:: Exercise instructions ::
If a picture appears among the records, leave it out and set down everything else exactly as it stands.

========================

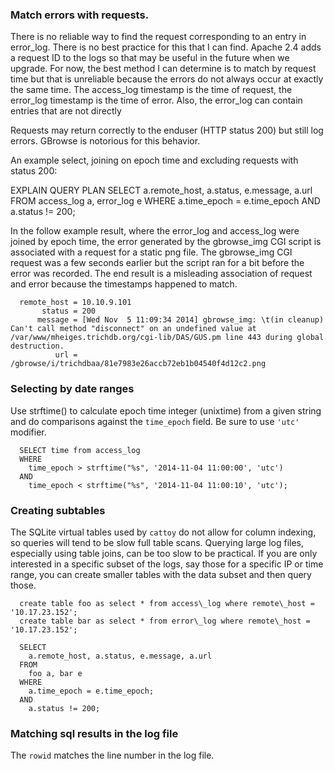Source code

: 

### Match errors with requests.

There is no reliable way to find the request corresponding to an entry in error\_log. There is no best practice for this that I can find. Apache 2.4 adds a request ID to the logs so that may be useful in the future when we upgrade. For now, the best method I can determine is to match by request time but that is unreliable because the errors do not always occur at exactly the same time. The access\_log timestamp is the time of request, the error\_log timestamp is the time of error. Also, the error_log can contain entries that are not directly

Requests may return correctly to the enduser (HTTP status 200) but still log errors. GBrowse is notorious for this behavior.

An example select, joining on epoch time and excluding requests with status 200:

  EXPLAIN QUERY PLAN    SELECT 
        a.remote_host, a.status, e.message, a.url 
      FROM
        access_log a, error_log e 
      WHERE 
        a.time_epoch = e.time_epoch
      AND
        a.status != 200;


In the follow example result, where the error\_log and access\_log were joined by epoch time, the error generated by the gbrowse\_img CGI script is associated with a request for a static png file. The gbrowse\_img CGI request was a few seconds earlier but the script ran for a bit before the error was recorded. The end result is a misleading association of request and error because the timestamps happened to match.

      remote_host = 10.10.9.101
           status = 200
          message = [Wed Nov  5 11:09:34 2014] gbrowse_img: \t(in cleanup) Can't call method "disconnect" on an undefined value at /var/www/mheiges.trichdb.org/cgi-lib/DAS/GUS.pm line 443 during global destruction.
              url = /gbrowse/i/trichdbaa/81e7983e26accb72eb1b04540f4d12c2.png

### Selecting by date ranges

Use strftime() to calculate epoch time integer (unixtime) from a given string and do comparisons against the `time_epoch` field. Be sure to use `'utc'` modifier.

      SELECT time from access_log 
      WHERE 
        time_epoch > strftime("%s", '2014-11-04 11:00:00', 'utc')
      AND
        time_epoch < strftime("%s", '2014-11-04 11:00:10', 'utc');

### Creating subtables

The SQLite virtual tables used by `cattoy` do not allow for column indexing, so queries will tend to be slow full table scans. Querying large log files, especially using table joins, can be too slow to be practical. If you are only interested in a specific subset of the logs, say those for a specific IP or time range, you can create smaller tables with the data subset and then query those.

      create table foo as select * from access\_log where remote\_host = '10.17.23.152';
      create table bar as select * from error\_log where remote\_host = '10.17.23.152';

      SELECT 
        a.remote_host, a.status, e.message, a.url 
      FROM
        foo a, bar e 
      WHERE 
        a.time_epoch = e.time_epoch;
      AND
        a.status != 200;

### Matching sql results in the log file

The `rowid` matches the line number in the log file.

========================

:: Problem solution ::
Source code

: 

### Match errors with requests.

There is no reliable way to find the request corresponding to an entry in error\_log. There is no best practice for this that I can find. Apache 2.4 adds a request ID to the logs so that may be useful in the future when we upgrade. For now, the best method I can determine is to match by request time but that is unreliable because the errors do not always occur at exactly the same time. The access\_log timestamp is the time of request, the error\_log timestamp is the time of error. Also, the error_log can contain entries that are not directly

Requests may return correctly to the enduser (HTTP status 200) but still log errors. GBrowse is notorious for this behavior.

An example select, joining on epoch time and excluding requests with status 200:

  EXPLAIN QUERY PLAN    SELECT 
        a.remote_host, a.status, e.message, a.url 
      FROM
        access_log a, error_log e 
      WHERE 
        a.time_epoch = e.time_epoch
      AND
        a.status != 200;


In the follow example result, where the error\_log and access\_log were joined by epoch time, the error generated by the gbrowse\_img CGI script is associated with a request for a static png file. The gbrowse\_img CGI request was a few seconds earlier but the script ran for a bit before the error was recorded. The end result is a misleading association of request and error because the timestamps happened to match.

      remote_host = 10.10.9.101
           status = 200
          message = [Wed Nov  5 11:09:34 2014] gbrowse_img: \t(in cleanup) Can't call method "disconnect" on an undefined value at /var/www/mheiges.trichdb.org/cgi-lib/DAS/GUS.pm line 443 during global destruction.
              url = /gbrowse/i/trichdbaa/81e7983e26accb72eb1b04540f4d12c2.png

### Selecting by date ranges

Use strftime() to calculate epoch time integer (unixtime) from a given string and do comparisons against the `time_epoch` field. Be sure to use `'utc'` modifier.

      SELECT time from access_log 
      WHERE 
        time_epoch > strftime("%s", '2014-11-04 11:00:00', 'utc')
      AND
        time_epoch < strftime("%s", '2014-11-04 11:00:10', 'utc');

### Creating subtables

The SQLite virtual tables used by `cattoy` do not allow for column indexing, so queries will tend to be slow full table scans. Querying large log files, especially using table joins, can be too slow to be practical. If you are only interested in a specific subset of the logs, say those for a specific IP or time range, you can create smaller tables with the data subset and then query those.

      create table foo as select * from access\_log where remote\_host = '10.17.23.152';
      create table bar as select * from error\_log where remote\_host = '10.17.23.152';

      SELECT 
        a.remote_host, a.status, e.message, a.url 
      FROM
        foo a, bar e 
      WHERE 
        a.time_epoch = e.time_epoch;
      AND
        a.status != 200;

### Matching sql results in the log file

The `rowid` matches the line number in the log file.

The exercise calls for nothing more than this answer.